[Supplied records — start]
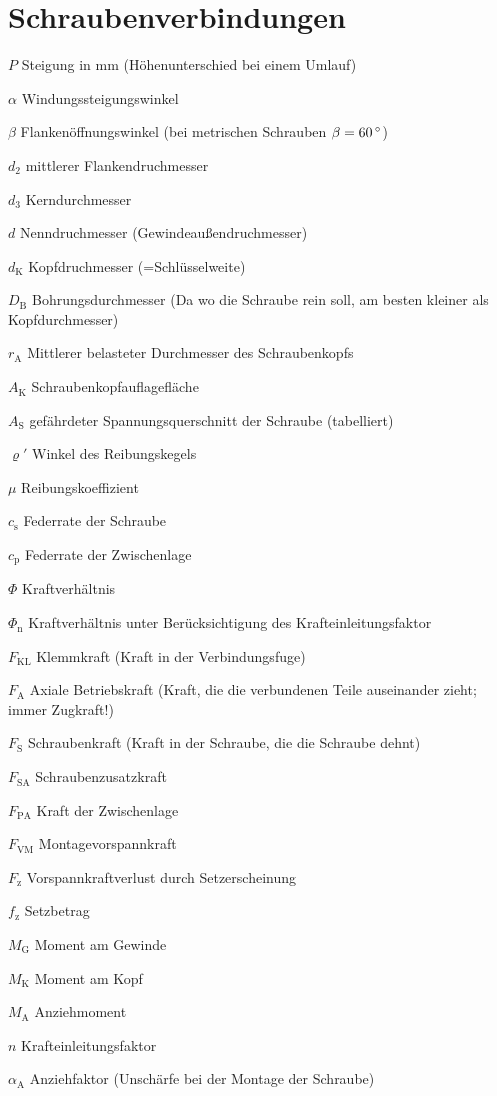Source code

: \section{Schraubenverbindungen}
\begin{vardef}
	\item[$P$] Steigung in mm (Höhenunterschied bei einem Umlauf)
	\item[$\alpha$] Windungssteigungswinkel
	\item[$\beta$] Flankenöffnungswinkel (bei metrischen Schrauben $\beta=60\,^\circ$)
	\item[$d_2$] mittlerer Flankendruchmesser
	\item[$d_3$] Kerndurchmesser
	\item[$d$] Nenndruchmesser (Gewindeaußendruchmesser)
	\item[$d_\text{K}$] Kopfdruchmesser (=Schlüsselweite)
	\item[$D_\text{B}$] Bohrungsdurchmesser (Da wo die Schraube rein soll, am besten kleiner als Kopfdurchmesser)
	\item[$r_\text{A}$] Mittlerer belasteter Durchmesser des Schraubenkopfs
	\item[$A_\text{K}$] Schraubenkopfauflagefläche
	\item[$A_\text{S}$] gefährdeter Spannungsquerschnitt der Schraube (tabelliert)
	\item[$\varrho'$] Winkel des Reibungskegels
	\item[$\mu$] Reibungskoeffizient
	\item[$c_\text{s}$] Federrate der Schraube
	\item[$c_\text{p}$] Federrate der Zwischenlage
	\item[$\Phi$] Kraftverhältnis
	\item[$\Phi_\text{n}$] Kraftverhältnis unter Berücksichtigung des Krafteinleitungsfaktor
	\item[$F_\text{KL}$] Klemmkraft (Kraft in der Verbindungsfuge)
	\item[$F_\text{A}$] Axiale Betriebskraft (Kraft, die die verbundenen Teile auseinander zieht; immer Zugkraft!)
	\item[$F_\text{S}$] Schraubenkraft (Kraft in der Schraube, die die Schraube dehnt)
	\item[$F_\text{SA}$] Schraubenzusatzkraft	\item[$F_\text{PA}$] Kraft der Zwischenlage
	\item[$F_\text{VM}$] Montagevorspannkraft
	\item[$F_\text{z}$] Vorspannkraftverlust durch Setzerscheinung
	\item[$f_\text{z}$] Setzbetrag
	\item[$M_\text{G}$] Moment am Gewinde
	\item[$M_\text{K}$] Moment am Kopf
	\item[$M_\text{A}$] Anziehmoment
	\item[$n$] Krafteinleitungsfaktor
	\item[$\alpha_\text{A}$] Anziehfaktor (Unschärfe bei der Montage der Schraube)
\end{vardef}

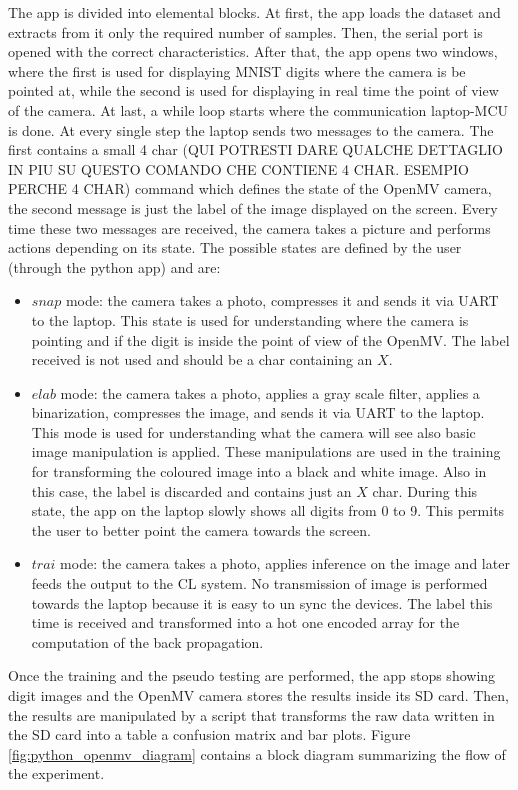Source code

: \documentclass[12pt]{report}
\begin{document}
The app is divided into elemental blocks. At first, the app loads the dataset and extracts from it only the required number of samples. Then, the serial port is opened with the correct characteristics. After that, the app opens two windows, where the first is used for displaying MNIST digits where the camera is be pointed at, while the second is used for displaying in real time the point of view of the camera. At last, a while loop starts where the communication laptop-MCU is done. At every single step the laptop sends two messages to the camera. The first contains a small 4 char (QUI POTRESTI DARE QUALCHE DETTAGLIO IN PIU SU QUESTO COMANDO CHE CONTIENE 4 CHAR. ESEMPIO PERCHE 4 CHAR) command which defines the state of the OpenMV camera, the second message is just the label of the image displayed on the screen. Every time these two messages are received, the camera takes a picture and performs actions depending on its state. The possible states are defined by the user (through the python app) and are: 

\begin{itemize}
	\item $snap$ mode: the camera takes a photo, compresses it and sends it via UART to the laptop. This state is used for understanding where the camera is pointing and if the digit is inside the point of view of the OpenMV. The label received is not used and should be a char containing an $X$.
	\item $elab$ mode: the camera takes a photo, applies a gray scale filter, applies a binarization, compresses the image, and sends it via UART to the laptop. This mode is used for understanding what the camera will see also basic image manipulation is applied. These manipulations are used in the training for transforming the coloured image into a black and white image. Also in this case, the label is discarded and contains just an $X$ char. During this state, the app on the laptop slowly shows all digits from 0 to 9. This permits the user to better point the camera towards the screen.
	\item $trai$ mode: the camera takes a photo, applies inference on the image and later feeds the output to the CL system. No transmission of image is performed towards the laptop because it is easy to un sync the devices. The label this time is received and transformed into a hot one encoded array for the computation of the back propagation.
\end{itemize}

Once the training and the pseudo testing are performed, the app stops showing digit images and the OpenMV camera stores the results inside its SD card. Then, the results are manipulated by a script that transforms the raw data written in the SD card into a table a confusion matrix and bar plots. Figure \ref{fig:python_openmv_diagram} contains a block diagram summarizing the flow of the experiment. 
\end{document}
[Supplied records — finish]
- _Aim of the task_: If a line in the records contains "that", report it.

- _Exercise result_:
The app is divided into elemental blocks. At first, the app loads the dataset and extracts from it only the required number of samples. Then, the serial port is opened with the correct characteristics. After that, the app opens two windows, where the first is used for displaying MNIST digits where the camera is be pointed at, while the second is used for displaying in real time the point of view of the camera. At last, a while loop starts where the communication laptop-MCU is done. At every single step the laptop sends two messages to the camera. The first contains a small 4 char (QUI POTRESTI DARE QUALCHE DETTAGLIO IN PIU SU QUESTO COMANDO CHE CONTIENE 4 CHAR. ESEMPIO PERCHE 4 CHAR) command which defines the state of the OpenMV camera, the second message is just the label of the image displayed on the screen. Every time these two messages are received, the camera takes a picture and performs actions depending on its state. The possible states are defined by the user (through the python app) and are: 
Once the training and the pseudo testing are performed, the app stops showing digit images and the OpenMV camera stores the results inside its SD card. Then, the results are manipulated by a script that transforms the raw data written in the SD card into a table a confusion matrix and bar plots. Figure \ref{fig:python_openmv_diagram} contains a block diagram summarizing the flow of the experiment. 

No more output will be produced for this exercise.